The TUC has warned that ‘fire and rehire’ tactics have become widespread during the pandemic, with new polling finding that nearly one in ten workers have been told to reapply for their jobs on worse terms amid the Covid crisis.
Commenting on the release of the fresh research, Trades Union Congress general secretary Frances O’Grady described the tactics as “plain wrong” and said “everyone deserves to be treated with dignity and respect at work”.
The research, commissioned by the TUC and conducted by BritainThinks, revealed that almost a quarter of workers – 24% – reported that their working terms, such as pay or hours, have been downgraded since the first lockdown in March.
One in three – 34% – workers between the age of 18 and 24 said their terms at work had deteriorated since the first wave of the pandemic, and nearly a third – 30% – of workers earning below £15,000 reported the same.
The research from the TUC emerges amid ongoing strike action by GMB members who work for British Gas, after 89% of the members of the Labour-affiliated union voted for the industrial action in a strike ballot last month.
The Labour leadership has expressed solidarity with the workers. GMB has called on the public to ask why Centrica boss Chris O’Shea is planning a pay cut “in the depths of winter” despite reported operating profits of £901m in 2019.
The affiliated trade union has highlighted that Centrica declared an adjusted operating profit of £229m for its domestic heating business in the UK in the six months to June 30th last year, which was up 27% on the previous year.
“Fire and rehire tactics have no place in modern Britain and must be outlawed,” O’Grady declared today. “Boris Johnson promised to make the UK the best place in the world to work in. It’s high time he delivered on this promise.

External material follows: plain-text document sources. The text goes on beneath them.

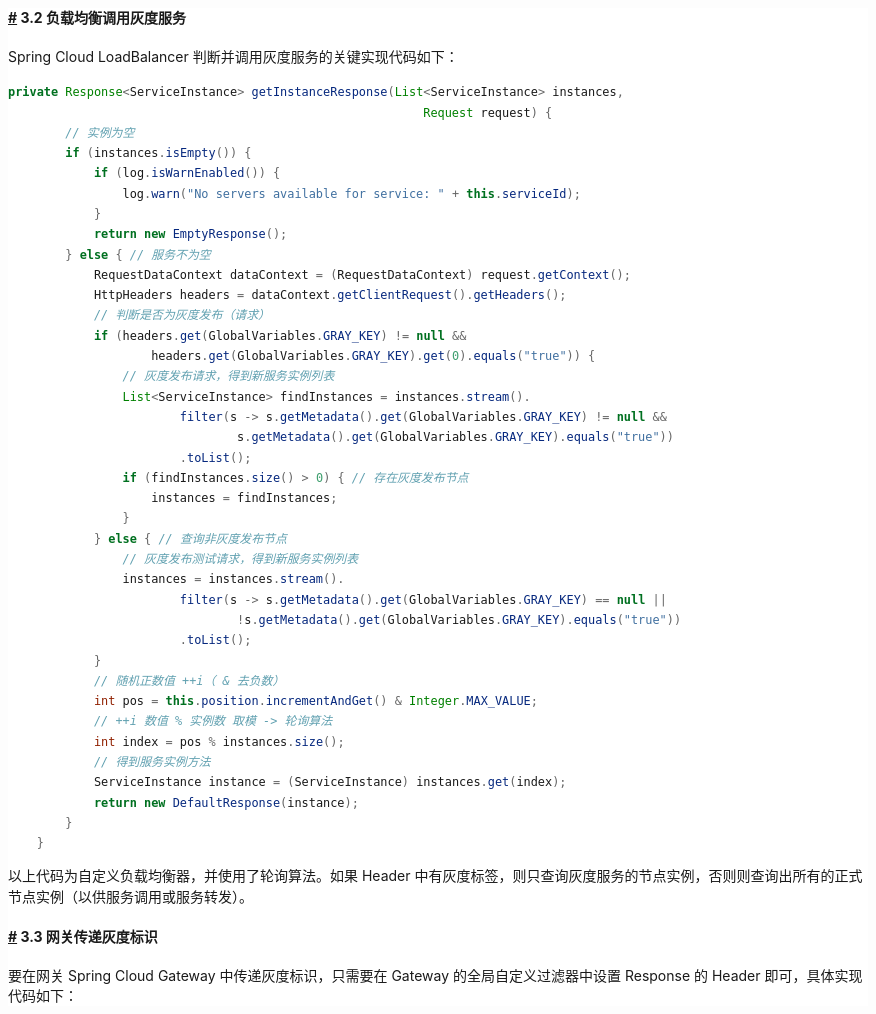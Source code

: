 #### [#](#_3-2-负载均衡调用灰度服务) 3.2 负载均衡调用灰度服务

Spring Cloud LoadBalancer 判断并调用灰度服务的关键实现代码如下：



```java
private Response<ServiceInstance> getInstanceResponse(List<ServiceInstance> instances,
                                                          Request request) {
        // 实例为空
        if (instances.isEmpty()) {
            if (log.isWarnEnabled()) {
                log.warn("No servers available for service: " + this.serviceId);
            }
            return new EmptyResponse();
        } else { // 服务不为空
            RequestDataContext dataContext = (RequestDataContext) request.getContext();
            HttpHeaders headers = dataContext.getClientRequest().getHeaders();
            // 判断是否为灰度发布（请求）
            if (headers.get(GlobalVariables.GRAY_KEY) != null &&
                    headers.get(GlobalVariables.GRAY_KEY).get(0).equals("true")) {
                // 灰度发布请求，得到新服务实例列表
                List<ServiceInstance> findInstances = instances.stream().
                        filter(s -> s.getMetadata().get(GlobalVariables.GRAY_KEY) != null &&
                                s.getMetadata().get(GlobalVariables.GRAY_KEY).equals("true"))
                        .toList();
                if (findInstances.size() > 0) { // 存在灰度发布节点
                    instances = findInstances;
                }
            } else { // 查询非灰度发布节点
                // 灰度发布测试请求，得到新服务实例列表
                instances = instances.stream().
                        filter(s -> s.getMetadata().get(GlobalVariables.GRAY_KEY) == null ||
                                !s.getMetadata().get(GlobalVariables.GRAY_KEY).equals("true"))
                        .toList();
            }
            // 随机正数值 ++i（ & 去负数）
            int pos = this.position.incrementAndGet() & Integer.MAX_VALUE;
            // ++i 数值 % 实例数 取模 -> 轮询算法
            int index = pos % instances.size();
            // 得到服务实例方法
            ServiceInstance instance = (ServiceInstance) instances.get(index);
            return new DefaultResponse(instance);
        }
    }
```

以上代码为自定义负载均衡器，并使用了轮询算法。如果 Header 中有灰度标签，则只查询灰度服务的节点实例，否则则查询出所有的正式节点实例（以供服务调用或服务转发）。

#### [#](#_3-3-网关传递灰度标识) 3.3 网关传递灰度标识

要在网关 Spring Cloud Gateway 中传递灰度标识，只需要在 Gateway 的全局自定义过滤器中设置 Response 的 Header 即可，具体实现代码如下：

“That means fast-tracking his much-delayed employment bill. And it means abandoning any attempt to water down hard-won workers’ rights from the EU.”
The government promised in 2019 that it would bring forward a new employment bill to improve people’s rights at work and the TUC has said that improving employment rights is a key test for the Conservative ‘levelling up’ agenda.

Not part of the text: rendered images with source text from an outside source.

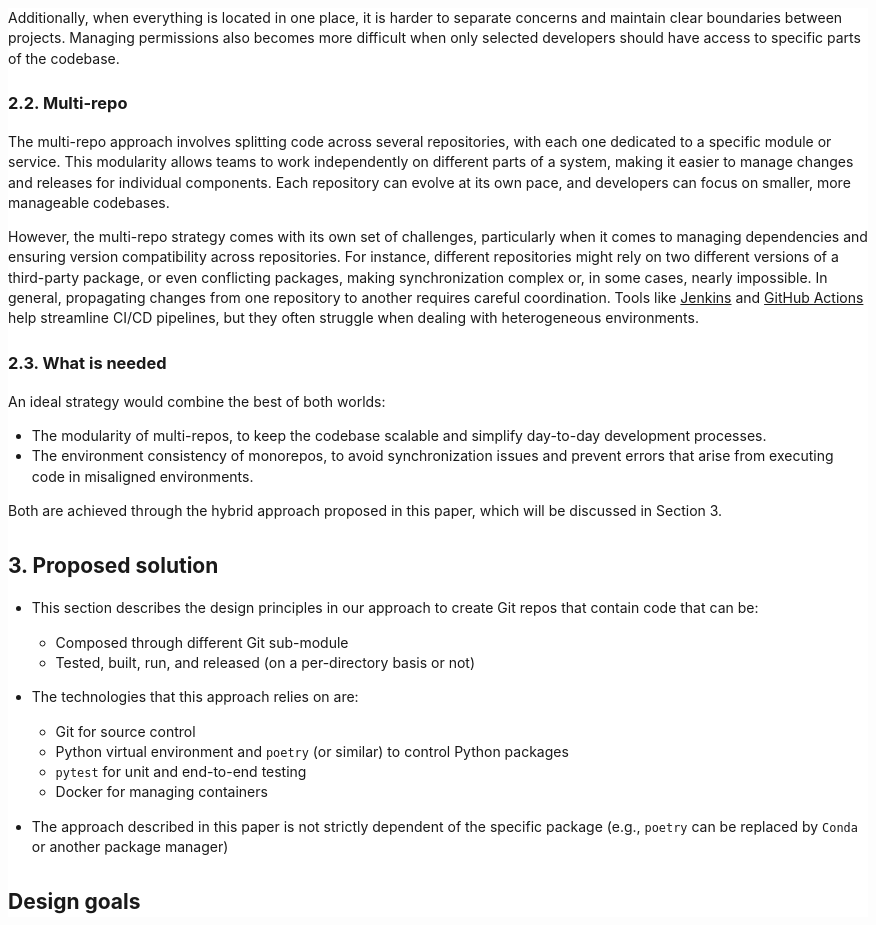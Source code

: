 Additionally, when everything is located in one place, it is harder to separate
concerns and maintain clear boundaries between projects. Managing permissions
also becomes more difficult when only selected developers should have access to
specific parts of the codebase.

### 2.2. Multi-repo

The multi-repo approach involves splitting code across several repositories,
with each one dedicated to a specific module or service. This modularity allows
teams to work independently on different parts of a system, making it easier to
manage changes and releases for individual components. Each repository can
evolve at its own pace, and developers can focus on smaller, more manageable
codebases.

However, the multi-repo strategy comes with its own set of challenges,
particularly when it comes to managing dependencies and ensuring version
compatibility across repositories. For instance, different repositories might
rely on two different versions of a third-party package, or even conflicting
packages, making synchronization complex or, in some cases, nearly impossible.
In general, propagating changes from one repository to another requires careful
coordination. Tools like [Jenkins](https://www.jenkins.io/) and
[GitHub Actions](https://github.com/features/actions) help streamline CI/CD
pipelines, but they often struggle when dealing with heterogeneous environments.

### 2.3. What is needed

An ideal strategy would combine the best of both worlds:

- The modularity of multi-repos, to keep the codebase scalable and simplify
  day-to-day development processes.
- The environment consistency of monorepos, to avoid synchronization issues and
  prevent errors that arise from executing code in misaligned environments.

Both are achieved through the hybrid approach proposed in this paper, which will
be discussed in Section 3.

## 3. Proposed solution

- This section describes the design principles in our approach to create Git
  repos that contain code that can be:
  - Composed through different Git sub-module
  - Tested, built, run, and released (on a per-directory basis or not)

- The technologies that this approach relies on are:
  - Git for source control
  - Python virtual environment and `poetry` (or similar) to control Python
    packages
  - `pytest` for unit and end-to-end testing
  - Docker for managing containers

- The approach described in this paper is not strictly dependent of the specific
  package (e.g., `poetry` can be replaced by `Conda` or another package manager)

## Design goals
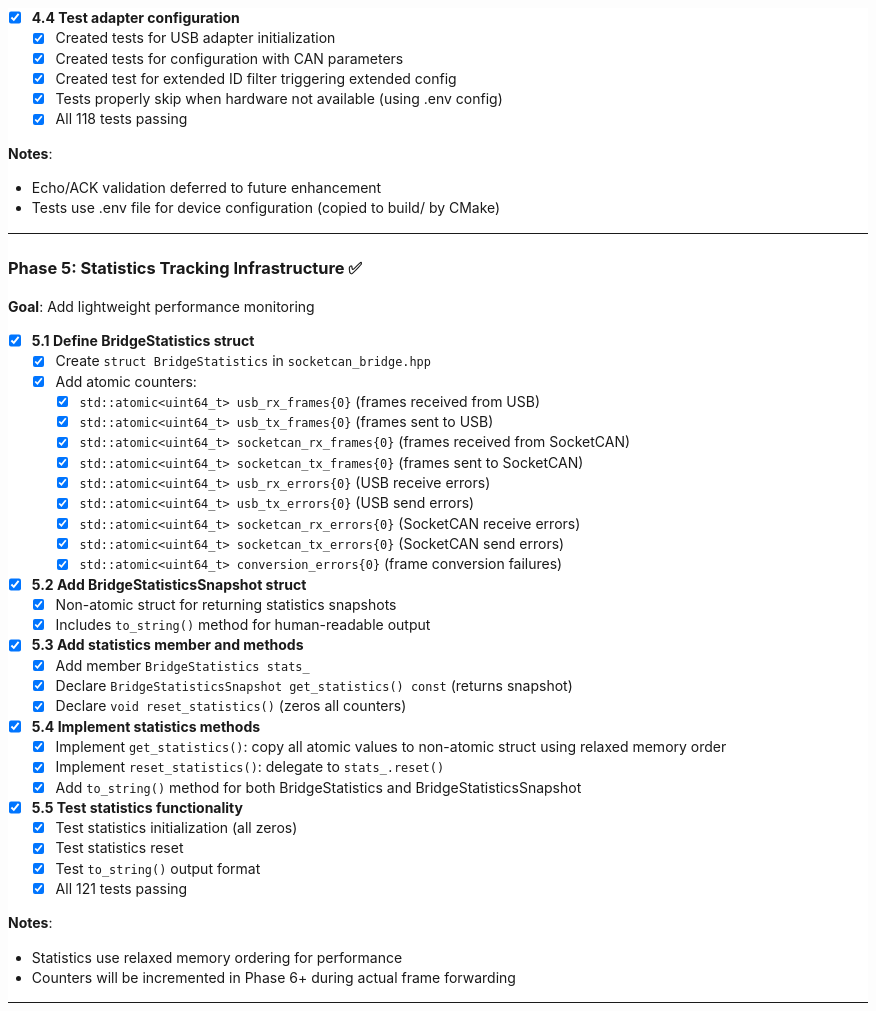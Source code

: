 - [x] **4.4 Test adapter configuration**
  - [x] Created tests for USB adapter initialization
  - [x] Created tests for configuration with CAN parameters
  - [x] Created test for extended ID filter triggering extended config
  - [x] Tests properly skip when hardware not available (using .env config)
  - [x] All 118 tests passing

**Notes**: 
- Echo/ACK validation deferred to future enhancement
- Tests use .env file for device configuration (copied to build/ by CMake)

---

### Phase 5: Statistics Tracking Infrastructure ✅
**Goal**: Add lightweight performance monitoring

- [x] **5.1 Define BridgeStatistics struct**
  - [x] Create `struct BridgeStatistics` in `socketcan_bridge.hpp`
  - [x] Add atomic counters:
    - [x] `std::atomic<uint64_t> usb_rx_frames{0}` (frames received from USB)
    - [x] `std::atomic<uint64_t> usb_tx_frames{0}` (frames sent to USB)
    - [x] `std::atomic<uint64_t> socketcan_rx_frames{0}` (frames received from SocketCAN)
    - [x] `std::atomic<uint64_t> socketcan_tx_frames{0}` (frames sent to SocketCAN)
    - [x] `std::atomic<uint64_t> usb_rx_errors{0}` (USB receive errors)
    - [x] `std::atomic<uint64_t> usb_tx_errors{0}` (USB send errors)
    - [x] `std::atomic<uint64_t> socketcan_rx_errors{0}` (SocketCAN receive errors)
    - [x] `std::atomic<uint64_t> socketcan_tx_errors{0}` (SocketCAN send errors)
    - [x] `std::atomic<uint64_t> conversion_errors{0}` (frame conversion failures)

- [x] **5.2 Add BridgeStatisticsSnapshot struct**
  - [x] Non-atomic struct for returning statistics snapshots
  - [x] Includes `to_string()` method for human-readable output

- [x] **5.3 Add statistics member and methods**
  - [x] Add member `BridgeStatistics stats_`
  - [x] Declare `BridgeStatisticsSnapshot get_statistics() const` (returns snapshot)
  - [x] Declare `void reset_statistics()` (zeros all counters)

- [x] **5.4 Implement statistics methods**
  - [x] Implement `get_statistics()`: copy all atomic values to non-atomic struct using relaxed memory order
  - [x] Implement `reset_statistics()`: delegate to `stats_.reset()`
  - [x] Add `to_string()` method for both BridgeStatistics and BridgeStatisticsSnapshot

- [x] **5.5 Test statistics functionality**
  - [x] Test statistics initialization (all zeros)
  - [x] Test statistics reset
  - [x] Test `to_string()` output format
  - [x] All 121 tests passing

**Notes**:
- Statistics use relaxed memory ordering for performance
- Counters will be incremented in Phase 6+ during actual frame forwarding

---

Labour and trade unions declared earlier this month that they would fight plans to rip up UK workers’ rights. The Financial Times revealed that a proposed package of deregulatory measures was being put together by the Department for Business.

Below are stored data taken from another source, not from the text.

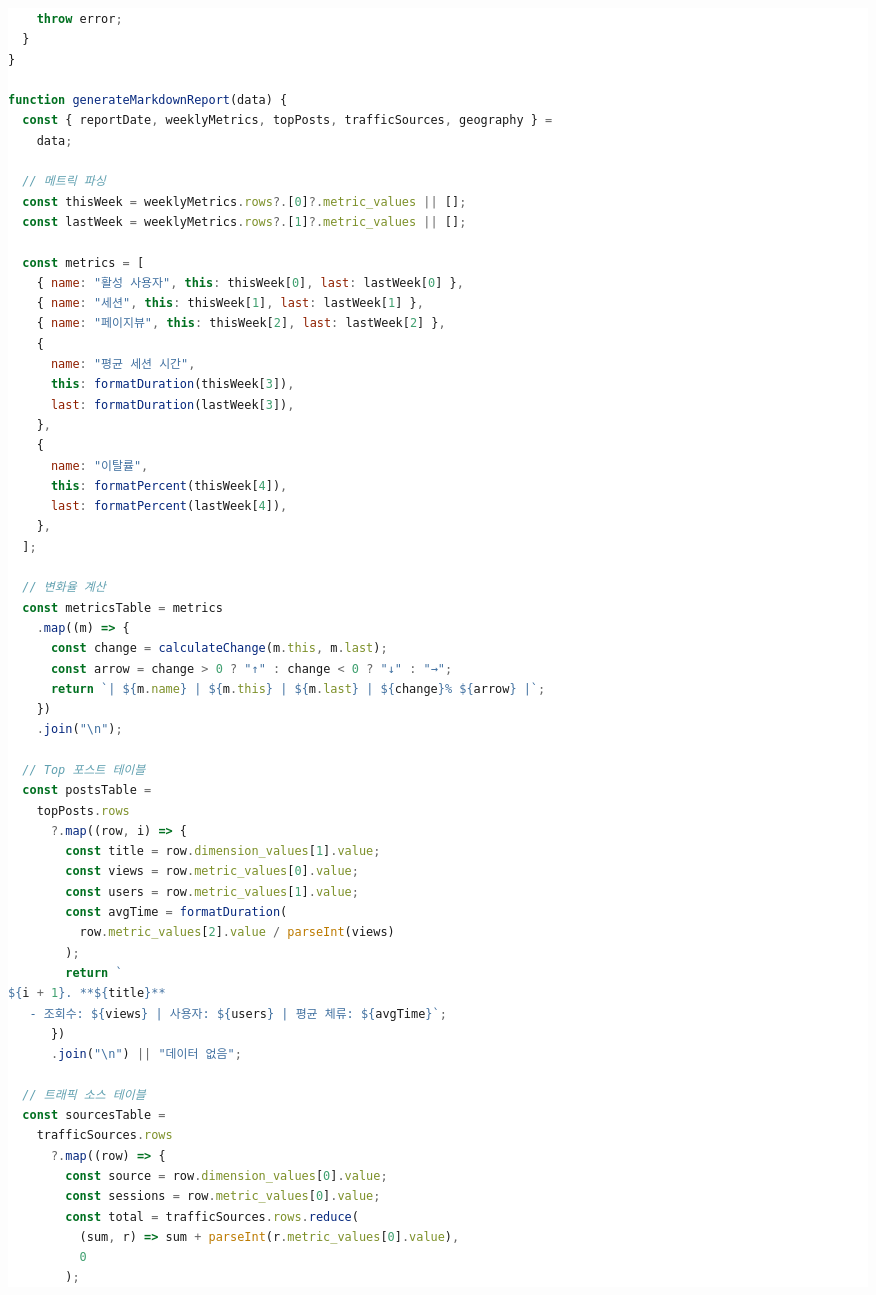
 ```javascript
    throw error;
  }
}

function generateMarkdownReport(data) {
  const { reportDate, weeklyMetrics, topPosts, trafficSources, geography } =
    data;

  // 메트릭 파싱
  const thisWeek = weeklyMetrics.rows?.[0]?.metric_values || [];
  const lastWeek = weeklyMetrics.rows?.[1]?.metric_values || [];

  const metrics = [
    { name: "활성 사용자", this: thisWeek[0], last: lastWeek[0] },
    { name: "세션", this: thisWeek[1], last: lastWeek[1] },
    { name: "페이지뷰", this: thisWeek[2], last: lastWeek[2] },
    {
      name: "평균 세션 시간",
      this: formatDuration(thisWeek[3]),
      last: formatDuration(lastWeek[3]),
    },
    {
      name: "이탈률",
      this: formatPercent(thisWeek[4]),
      last: formatPercent(lastWeek[4]),
    },
  ];

  // 변화율 계산
  const metricsTable = metrics
    .map((m) => {
      const change = calculateChange(m.this, m.last);
      const arrow = change > 0 ? "↑" : change < 0 ? "↓" : "→";
      return `| ${m.name} | ${m.this} | ${m.last} | ${change}% ${arrow} |`;
    })
    .join("\n");

  // Top 포스트 테이블
  const postsTable =
    topPosts.rows
      ?.map((row, i) => {
        const title = row.dimension_values[1].value;
        const views = row.metric_values[0].value;
        const users = row.metric_values[1].value;
        const avgTime = formatDuration(
          row.metric_values[2].value / parseInt(views)
        );
        return `
${i + 1}. **${title}**
   - 조회수: ${views} | 사용자: ${users} | 평균 체류: ${avgTime}`;
      })
      .join("\n") || "데이터 없음";

  // 트래픽 소스 테이블
  const sourcesTable =
    trafficSources.rows
      ?.map((row) => {
        const source = row.dimension_values[0].value;
        const sessions = row.metric_values[0].value;
        const total = trafficSources.rows.reduce(
          (sum, r) => sum + parseInt(r.metric_values[0].value),
          0
        );
```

The plans include ending the 48-hour working week, “tweaking” rights to rest breaks at work, not including overtime pay in holiday pay entitlement calculations and scrapping the need for businesses to log daily reporting of working hours.
Labour has announced that it will force a parliamentary vote on Monday to safeguard employment protections and prevent ministers from “taking a wrecking ball to hard-won rights” now that the Brexit transition period has ended.
Keir Starmer took a stand in September last year against ‘fire and rehire’ practices, whereby workers are given notice of redundancy and later rehired on worse pay and conditions, describing them as “against British values”.
He told TUC Congress 2020: “’Fire and re-hire’ tactics are wrong. They’re against British values. They should also be illegal. These tactics punish good employers, hit working people hard and harm our economy.
The Labour leader added: “I’m calling on the government to act now. Introduce legislation to end fire and re-hire, and give working people the security they need. If you do that, you will have our full support.”